I have caught a lot of fish over the last few weeks by mapping out the shape and position of weed beds and picking obvious ambush routes between them. I find that sunny days with broken cloud offer you the best chance of actually seeing what’s going on below the surface, especially if there is moisture in the clouds and it looks a little showery. The suns rays bouncing off the lake reflected in the water vapour often makes the weed sort of ‘glow’ and, by using a decent pair of polaroids you can see at a glance the different colours of the water, denoting weed, clear areas and even shallower spots.
It’s a good time to take a mental picture of what’s out there and, by using a line clip on your spool, and a far bank tree or other marker, pace out the distance along the bank to mark out the areas that look best for a bait.
Weed comes in all shapes and types and they all grow in a different manner and, often, on different types of bottom.

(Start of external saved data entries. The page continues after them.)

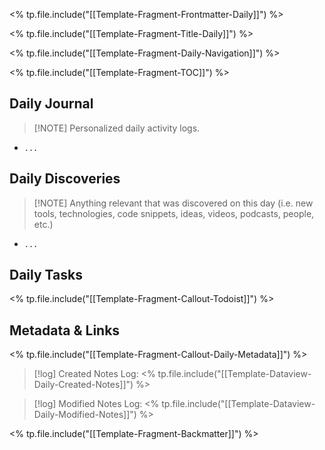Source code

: <% tp.file.include("[[Template-Fragment-Frontmatter-Daily]]") %>

<% tp.file.include("[[Template-Fragment-Title-Daily]]") %>

<% tp.file.include("[[Template-Fragment-Daily-Navigation]]") %>

<% tp.file.include("[[Template-Fragment-TOC]]") %>

## Daily Journal

> [!NOTE] Personalized daily activity logs.

- `...`

## Daily Discoveries

> [!NOTE] Anything relevant that was discovered on this day (i.e. new tools, technologies, code snippets, ideas, videos, podcasts, people, etc.)

- `...`

## Daily Tasks

<% tp.file.include("[[Template-Fragment-Callout-Todoist]]") %>


## Metadata & Links

<% tp.file.include("[[Template-Fragment-Callout-Daily-Metadata]]") %>

> [!log] Created Notes Log:
> <% tp.file.include("[[Template-Dataview-Daily-Created-Notes]]") %>

> [!log] Modified Notes Log:
> <% tp.file.include("[[Template-Dataview-Daily-Modified-Notes]]") %>

<% tp.file.include("[[Template-Fragment-Backmatter]]") %>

Whereas Canadian pondweed and other types of long stranded weed will grow out of nice firm parts of the lake, weeds like milfoil often sprout from dark silty areas. Silkweed on the other hand usually clings to formerly clean areas and loves sand or exposed lake bed and therefore it can highlight natural feeding areas and its easily overcome with a bit of tweaking to your rigs. So, rather than be put off by weed, try and learn more about it and use it to your advantage instead.
One of the most important bits of fishing tackle you use is your line, it is after all the one thing that keeps you connected to that fish of a lifetime and I am happy to say I’ve just improved mine no end!
I have been testing lines for a while now, working towards achieving an extremely limp co-polymer line that will cast without the added friction associated with stiffer nylon lines but, retaining a high level of abrasion resistance to deal with snags and weed etc.
Finally, after months of trials, all the right boxes have been ticked and the TFG ‘Nan-Tec’ line has been launched.
It is available in three different colours and a full range of breaking strains; I myself prefer the grey finish in 12lb and 15lb as these suit most of my normal angling needs.
Another nice thing about the Nan-Tec is the way it sinks down and hugs the bottom contours of the lake, keeping it out of the way of carp moving through the swim and avoiding spooking any feeding fish before they reach the rig.